Depuis le déclenchement de la crise algérienne et les soubresauts du cinquième mandat, Alger est au cœur de l’actualité arabe. Elle en occupe les écrans de télévision et la sève éditoriale de sa presse. L’opinion arabe est scotchée sur les évolutions de la rue algérienne. La décennie noire algérienne, marquée par des violences au quotidien, a fonctionné à la fois un repoussoir et comme un rappel de ce qui peut arriver si les ruptures s’accélèrent et que les manifestations de plus en plus imposantes perdent leur caractère pacifique.
L’ancien premier ministre Ahmed Ouyahia ainsi que l’actuel patron de l’armée Ahmed Gaid Salah dans ses premières déclarations ont beaucoup pesé dans l’installation dans les esprits des possibles cauchemars à venir. L’Algérie qui refuse le cinquième mandat peut facilement glisser vers la tragédie syrienne ou le chaos libyen.

Les Algériens qui protestent contre Bouteflika sont-ils en train de lancer la seconde vague de ce qu’il était convenu le printemps arabe et dont les victimes sacrificielles du dégagisme ambiant était les présidents tunisien Ben Ali, libyen Mouammar Kadhafi ou égyptien Hosni Moubarak ?
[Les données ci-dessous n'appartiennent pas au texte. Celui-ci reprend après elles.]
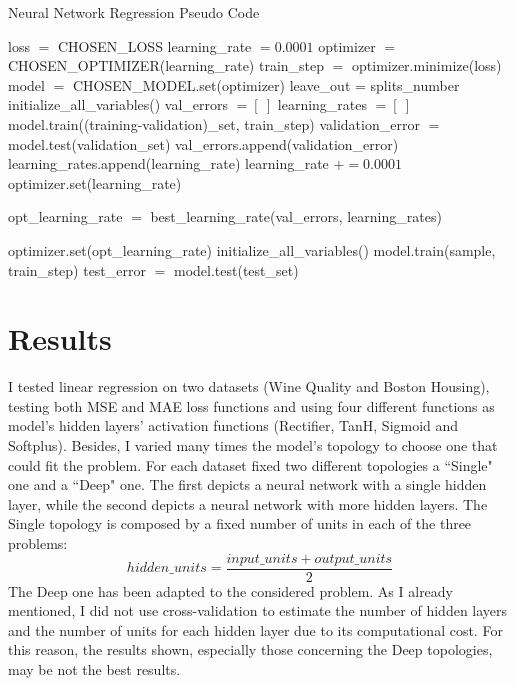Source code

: \documentclass[10pt,journal,A4paper,compsoc,epsfig]{IEEEtran}
\begin{document}
\begin{algorithm}                      %
\caption{Neural Network Regression Pseudo Code}          %
\label{alg1}                           %
\begin{algorithmic}                    %
	\STATE loss $=$ CHOSEN\_LOSS
	\STATE learning\_rate $= 0.0001$
	\STATE optimizer $=$ CHOSEN\_OPTIMIZER(learning\_rate)
	\STATE train\_step $=$ optimizer.minimize(loss)
	\STATE model $=$ CHOSEN\_MODEL.set(optimizer)
	\STATE leave\_out = splits\_number
		\STATE initialize\_all\_variables()
		\STATE val\_errors $= [\ ]$
		\STATE learning\_rates $= [\ ]$
			\STATE model.train((training-validation)\_set, train\_step)
			\STATE validation\_error $=$ model.test(validation\_set)
			\STATE val\_errors.append(validation\_error)
			\STATE learning\_rates.append(learning\_rate)
			\STATE learning\_rate $+= 0.0001$
			\STATE optimizer.set(learning\_rate)
		\ENDFOR
		
		\STATE opt\_learning\_rate $=$ best\_learning\_rate(val\_errors, learning\_rates)
		
		\STATE optimizer.set(opt\_learning\_rate)
		\STATE initialize\_all\_variables()
				\STATE model.train(sample, train\_step)
			\ENDFOR
			\STATE test\_error $=$ model.test(test\_set)
		\ENDFOR
	\ENDWHILE
\end{algorithmic}
\end{algorithm}







\section{Results}
I tested linear regression on two datasets (Wine Quality and Boston Housing), testing both MSE and MAE loss functions and using four different functions as model's hidden layers' activation functions (Rectifier, TanH, Sigmoid and Softplus). Besides, I varied many times the model's topology to choose one that could fit the problem. For each dataset fixed two different topologies a ``Single" one and a ``Deep" one. The first depicts a neural network with a single hidden layer, while the second depicts a neural network with more hidden layers. The Single topology is composed by a fixed number of units in each of the three problems:
\begin{equation}
hidden\_units = \dfrac{input\_units + output\_units}{2}
\end{equation}
The Deep one has been adapted to the considered problem. As I already mentioned, I did not use cross-validation to estimate the number of hidden layers and the number of units for each hidden layer due to its computational cost. For this reason, the results shown, especially those concerning the Deep topologies, may be not the best results.
\end{document}
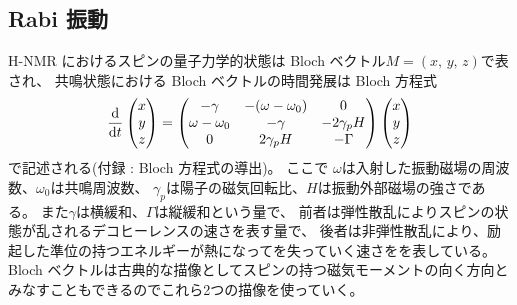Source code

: \documentclass[11pt,dvipdfmx,a4paper]{jsarticle}
\begin{document}
\subsection{Rabi 振動}
H-NMR におけるスピンの量子力学的状態は Bloch ベクトル\(M = (x,\,y,\,z)\)で表され、
共鳴状態における Bloch ベクトルの時間発展は Bloch 方程式
\begin{equation}
	\dv{t}
	\begin{pmatrix}
		x\\ y\\ z
	\end{pmatrix}
	=
	\begin{pmatrix}
		-\gamma & -(\omega-\omega_0) & 0\\
		\omega -\omega_0 & -\gamma & -2\gamma_p H\\
		0 & 2\gamma_p H & -\Gamma
	\end{pmatrix}
	\begin{pmatrix}
		x\\ y\\ z
	\end{pmatrix}
\end{equation}
で記述される(付録 : Bloch 方程式の導出)。
ここで
\(\omega\)は入射した振動磁場の周波数、\(\omega_0\)は共鳴周波数、
\(\gamma_p\)は陽子の磁気回転比、\(H\)は振動外部磁場の強さである。
また\(\gamma\)は横緩和、\(\Gamma\)は縦緩和という量で、
前者は弾性散乱によりスピンの状態が乱されるデコヒーレンスの速さを表す量で、
後者は非弾性散乱により、励起した準位の持つエネルギーが熱になってを失っていく速さをを表している。 %
Bloch ベクトルは古典的な描像としてスピンの持つ磁気モーメントの向く方向とみなすこともできるのでこれら2つの描像を使っていく。
\end{document}
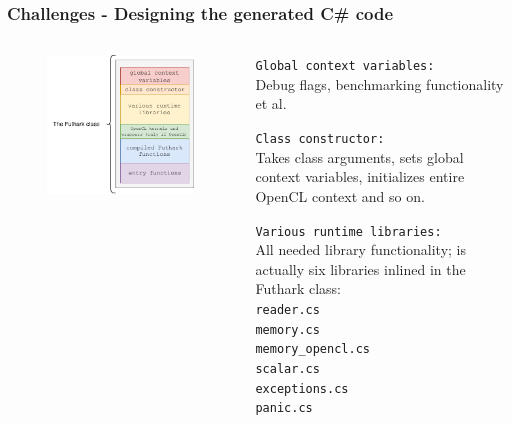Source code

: \documentclass[10pt, compress, usenames, dvipsnames]{beamer}
\begin{document}
\begin{frame}[fragile]
  \frametitle{Challenges - Designing the generated C\# code}
  \begin{columns}
    \begin{column}{.48\textwidth}
  \begin{figure}
    \centering
    \includegraphics[scale=0.75]{./images/futhark_class}
    \hspace{1em}
  \end{figure}
    \end{column}
    \begin{column}{.48\textwidth}
      \begin{overprint}

      {
      \texttt{Global context variables:}\\
      Debug flags, benchmarking functionality et al.
      }

      {
      \texttt{Class constructor:}\\
      Takes class arguments, sets global context variables, initializes entire
      OpenCL context and so on.
      }

      {
      \texttt{Various runtime libraries:}\\
      All needed library functionality; is actually six libraries inlined in the
      Futhark class:\\
      {\small
        \texttt{reader.cs} \\
        \texttt{memory.cs} \\
        \texttt{memory\_opencl.cs} \\
        \texttt{scalar.cs} \\
        \texttt{exceptions.cs} \\
        \texttt{panic.cs}
      }
      }


\end{overprint}
\end{column}
\end{columns}
\end{frame}
\end{document}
Pour certains cette dynamique protestataire procède de la même logique. Les Algériens sont sortis dans la rue pour dire non à Bouteflika et répudier son système basé sur la corruption et le népotisme. La plus part des pays arabes sont restés mutiques dans leurs commentaires officiels de la situation algérienne. Par prudence et par crainte d’être accusé d’ingérence, les différentes capitales arabes suivent avec angoisse le lent cheminement protestataire algérien. Pour distinguer le positionnement des uns et des autres, il est indispensable de décorder la couverture de leurs médias de cette crise algérienne.
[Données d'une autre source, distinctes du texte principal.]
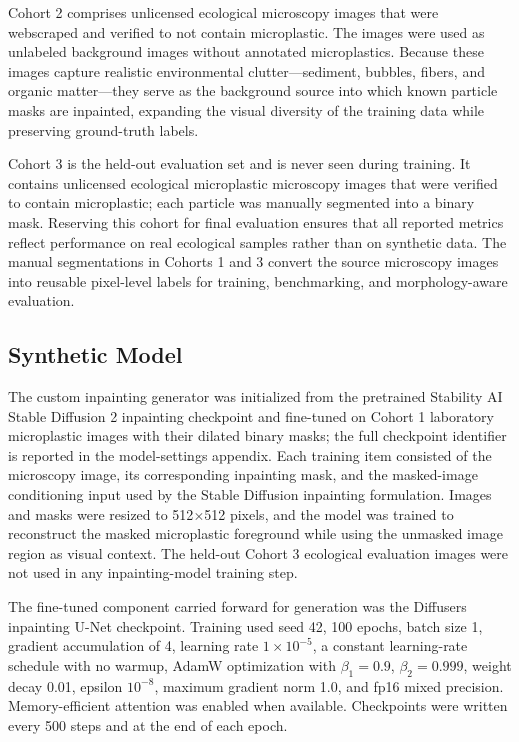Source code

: \documentclass[11pt]{article}
\begin{document}
Cohort 2 comprises unlicensed ecological microscopy images that were webscraped and verified to not contain microplastic. The images were used as unlabeled background images without annotated microplastics. Because these images capture realistic environmental clutter---sediment, bubbles, fibers, and organic matter---they serve as the background source into which known particle masks are inpainted, expanding the visual diversity of the training data while preserving ground-truth labels.

Cohort 3 is the held-out evaluation set and is never seen during training. It contains unlicensed ecological microplastic microscopy images that were verified to contain microplastic; each particle was manually segmented into a binary mask. Reserving this cohort for final evaluation ensures that all reported metrics reflect performance on real ecological samples rather than on synthetic data. The manual segmentations in Cohorts 1 and 3 convert the source microscopy images into reusable pixel-level labels for training, benchmarking, and morphology-aware evaluation.

\subsection{Synthetic Model}
The custom inpainting generator was initialized from the pretrained Stability AI Stable Diffusion 2 inpainting checkpoint \cite{30} and fine-tuned on Cohort 1 laboratory microplastic images with their dilated binary masks; the full checkpoint identifier is reported in the model-settings appendix. Each training item consisted of the microscopy image, its corresponding inpainting mask, and the masked-image conditioning input used by the Stable Diffusion inpainting formulation. Images and masks were resized to 512$\times$512 pixels, and the model was trained to reconstruct the masked microplastic foreground while using the unmasked image region as visual context. The held-out Cohort 3 ecological evaluation images were not used in any inpainting-model training step.

The fine-tuned component carried forward for generation was the Diffusers inpainting U-Net checkpoint. Training used seed 42, 100 epochs, batch size 1, gradient accumulation of 4, learning rate $1\times10^{-5}$, a constant learning-rate schedule with no warmup, AdamW optimization with $\beta_1=0.9$, $\beta_2=0.999$, weight decay 0.01, epsilon $10^{-8}$, maximum gradient norm 1.0, and fp16 mixed precision. Memory-efficient attention was enabled when available. Checkpoints were written every 500 steps and at the end of each epoch.
\end{document}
Pour les médias « mainstream » d’Égypte et d’Arabie saoudite, la grande crainte est de revoir se jouer le même lugubre scénario issu du printemps arabe. Une colère populaire légitime exploitée par des forces obscures islamistes, tapies dans l’ombre, prêtes à cueillir le fruit si demain le chaos sécuritaire s’installe. Cette hypothèse est lourdement dénoncée et combattue non par soutien à Abdelaziz Bouteflika mais par crainte de voir renaître de ses cendres la confrérie des frères musulmans criminalisée en Égypte, lourdement pourchassée en Arabie saoudite qui l’accuse d’être à la fois une couveuse et un réceptacle pour le parole djihadiste et la posture terroriste.
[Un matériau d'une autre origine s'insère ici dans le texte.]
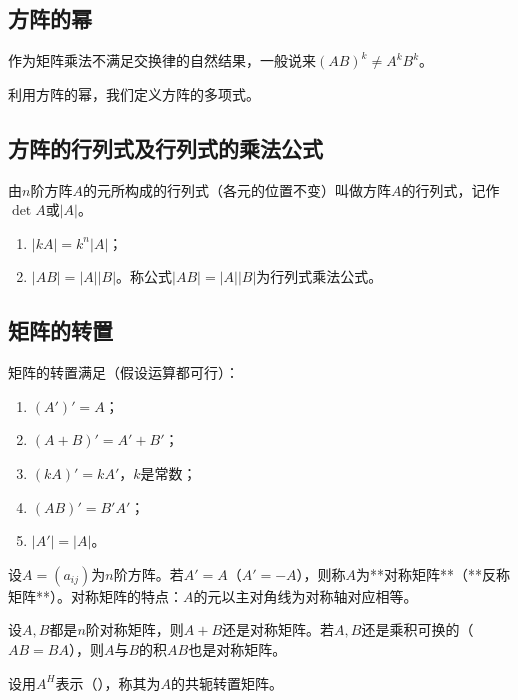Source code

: \subsection{方阵的幂}
作为矩阵乘法不满足交换律的自然结果，一般说来$(AB)^k\neq A^kB^k$。

利用方阵的幂，我们定义方阵的多项式。

\subsection{方阵的行列式及行列式的乘法公式}
\begin{definition}
由$n$阶方阵$A$的元所构成的行列式（各元的位置不变）叫做方阵$A$的行列式，记作$\det A$或$|A|$。
\end{definition}

\begin{theorem}
\begin{enumerate}
    \item $|kA|=k^n|A|$；
    \item $|AB| =|A| |B|$。称公式$|AB| =|A| |B|$为行列式乘法公式。
\end{enumerate}
\end{theorem}

\subsection{矩阵的转置}
\begin{definition}
\end{definition}

矩阵的转置满足（假设运算都可行）：
\begin{enumerate}
    \item $(A')'=A$；
    \item $(A+B)'=A'+B'$；
    \item $(kA)'=kA'$，$k$是常数；
    \item $(AB)'=B'A'$；
    \item $|A'|=|A|$。
\end{enumerate}

设$A=(a_{ij})$为$n$阶方阵。若$A'=A$（$A'=-A$），则称$A$为**对称矩阵**（**反称矩阵**）。对称矩阵的特点：$A$的元以主对角线为对称轴对应相等。

设$A,B$都是$n$阶对称矩阵，则$A+B$还是对称矩阵。若$A,B$还是乘积可换的（$AB=BA$），则$A$与$B$的积$AB$也是对称矩阵。

\begin{definition}
设用$A^H$表示（），称其为$A$的共轭转置矩阵。
\end{definition}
Dans l’autre versant, la parole dénonciatrice du cinquième mandat est spectaculairement mis en valeur comme reflétant une soif de démocratie, une allergie au régime rentier des militaires qui appauvrie les peuples et rétrécie les marges de manœuvre et les libertés publiques. Cette tonalité est à retrouver dans de nombreux médias qui en défendant les libertés tentent de manière machiavélique d’y inclure ceux que certains considèrent comme les ennemis de la liberté.

Et puis il y a un troisième pôle de soutien au régime de Bouteflika. Il vient d’Iran et de Syrie. Une » reconnaissance et une solidarité entre régimes autoritaires. Un renvoi d’ascenseur au profit de Bouteflika qui n’a jamais critiqué ni les dérives sanglants du régime de Bachar El Assad ni la politique agressive et expansionniste du régime iranien. Pour ces pays, Bouteflika reste un allié précieux qu’il faut défendre à tout prix et dont il faut lustrer l’image et polluer l’image du Hirak algérien. L’Iran est un pays en proie à des contestations sociales qui aspirent à renverser le régime. Il n’est donc pas dans son intérêt qu’une telle révolte algérienne contre le système en place puisse réussir.

C’est d’ailleurs de ces pays qu’est sortie la grande et fumeuse théorie du complot qui vise à mettre derrière la colère des Algériens « une alliance américano-sioniste » dont « le quartier général se trouve au Maroc pour téléguider les opérations de déstabilisation de l’Algérie ». Ces théories sont signées par Mohamed Sadek Husseini , une plume iranienne aux obsessions complotistes fantaisistes. Ces accusations portées contre le Maroc ont donné lieu à une sortie du ministre marocain des Affaires étrangère Nasser Bourita qui avait rappelé les fondamentaux des choix diplomatiques marocains à l’égard de l’Algérie : « Le royaume marocain a décidé de se tenir à une attitude de non-ingérence par rapport aux récents développements en Algérie, et s’est abstenu de tout commentaire à ce sujet (…) Le Maroc n’a ni à se mêler des développements internes que connait l’Algérie, ni à les commenter".